[Dataset entries]
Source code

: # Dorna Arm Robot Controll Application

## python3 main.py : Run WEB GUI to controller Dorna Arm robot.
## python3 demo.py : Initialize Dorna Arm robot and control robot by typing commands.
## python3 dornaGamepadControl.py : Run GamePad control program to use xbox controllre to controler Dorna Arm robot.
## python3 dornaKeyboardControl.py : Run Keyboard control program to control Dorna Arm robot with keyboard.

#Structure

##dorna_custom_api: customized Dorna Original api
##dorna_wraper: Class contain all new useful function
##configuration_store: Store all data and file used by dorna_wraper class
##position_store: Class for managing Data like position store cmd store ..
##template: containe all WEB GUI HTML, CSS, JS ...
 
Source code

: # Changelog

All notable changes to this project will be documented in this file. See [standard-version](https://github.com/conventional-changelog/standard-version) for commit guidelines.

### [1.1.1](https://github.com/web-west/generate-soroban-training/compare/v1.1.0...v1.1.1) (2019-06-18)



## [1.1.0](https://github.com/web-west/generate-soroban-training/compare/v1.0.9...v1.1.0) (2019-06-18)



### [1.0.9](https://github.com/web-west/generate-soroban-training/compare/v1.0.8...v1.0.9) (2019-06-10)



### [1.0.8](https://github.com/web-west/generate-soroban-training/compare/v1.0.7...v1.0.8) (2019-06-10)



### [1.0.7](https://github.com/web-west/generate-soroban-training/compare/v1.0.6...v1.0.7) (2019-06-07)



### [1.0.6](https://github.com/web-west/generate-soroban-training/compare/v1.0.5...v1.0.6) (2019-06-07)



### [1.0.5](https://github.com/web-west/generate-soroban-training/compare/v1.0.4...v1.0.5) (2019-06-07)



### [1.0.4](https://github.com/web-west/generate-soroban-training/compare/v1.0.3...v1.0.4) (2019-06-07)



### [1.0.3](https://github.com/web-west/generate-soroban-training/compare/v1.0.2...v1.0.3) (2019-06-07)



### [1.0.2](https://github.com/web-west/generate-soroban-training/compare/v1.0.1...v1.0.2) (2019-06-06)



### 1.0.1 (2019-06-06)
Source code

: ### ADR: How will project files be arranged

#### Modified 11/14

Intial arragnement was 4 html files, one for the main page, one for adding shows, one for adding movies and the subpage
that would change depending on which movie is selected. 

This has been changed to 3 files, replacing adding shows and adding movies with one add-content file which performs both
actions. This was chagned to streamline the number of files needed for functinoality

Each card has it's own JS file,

| Task instructions |
The full set of records above must be retyped exactly.

| Solution to the exercise |
Source code

: # Dorna Arm Robot Controll Application

## python3 main.py : Run WEB GUI to controller Dorna Arm robot.
## python3 demo.py : Initialize Dorna Arm robot and control robot by typing commands.
## python3 dornaGamepadControl.py : Run GamePad control program to use xbox controllre to controler Dorna Arm robot.
## python3 dornaKeyboardControl.py : Run Keyboard control program to control Dorna Arm robot with keyboard.

#Structure

##dorna_custom_api: customized Dorna Original api
##dorna_wraper: Class contain all new useful function
##configuration_store: Store all data and file used by dorna_wraper class
##position_store: Class for managing Data like position store cmd store ..
##template: containe all WEB GUI HTML, CSS, JS ...
 
Source code

: # Changelog

All notable changes to this project will be documented in this file. See [standard-version](https://github.com/conventional-changelog/standard-version) for commit guidelines.

### [1.1.1](https://github.com/web-west/generate-soroban-training/compare/v1.1.0...v1.1.1) (2019-06-18)



## [1.1.0](https://github.com/web-west/generate-soroban-training/compare/v1.0.9...v1.1.0) (2019-06-18)



### [1.0.9](https://github.com/web-west/generate-soroban-training/compare/v1.0.8...v1.0.9) (2019-06-10)



### [1.0.8](https://github.com/web-west/generate-soroban-training/compare/v1.0.7...v1.0.8) (2019-06-10)



### [1.0.7](https://github.com/web-west/generate-soroban-training/compare/v1.0.6...v1.0.7) (2019-06-07)



### [1.0.6](https://github.com/web-west/generate-soroban-training/compare/v1.0.5...v1.0.6) (2019-06-07)



### [1.0.5](https://github.com/web-west/generate-soroban-training/compare/v1.0.4...v1.0.5) (2019-06-07)



### [1.0.4](https://github.com/web-west/generate-soroban-training/compare/v1.0.3...v1.0.4) (2019-06-07)



### [1.0.3](https://github.com/web-west/generate-soroban-training/compare/v1.0.2...v1.0.3) (2019-06-07)



### [1.0.2](https://github.com/web-west/generate-soroban-training/compare/v1.0.1...v1.0.2) (2019-06-06)



### 1.0.1 (2019-06-06)
Source code

: ### ADR: How will project files be arranged

#### Modified 11/14

Intial arragnement was 4 html files, one for the main page, one for adding shows, one for adding movies and the subpage
that would change depending on which movie is selected. 

This has been changed to 3 files, replacing adding shows and adding movies with one add-content file which performs both
actions. This was chagned to streamline the number of files needed for functinoality

Each card has it's own JS file,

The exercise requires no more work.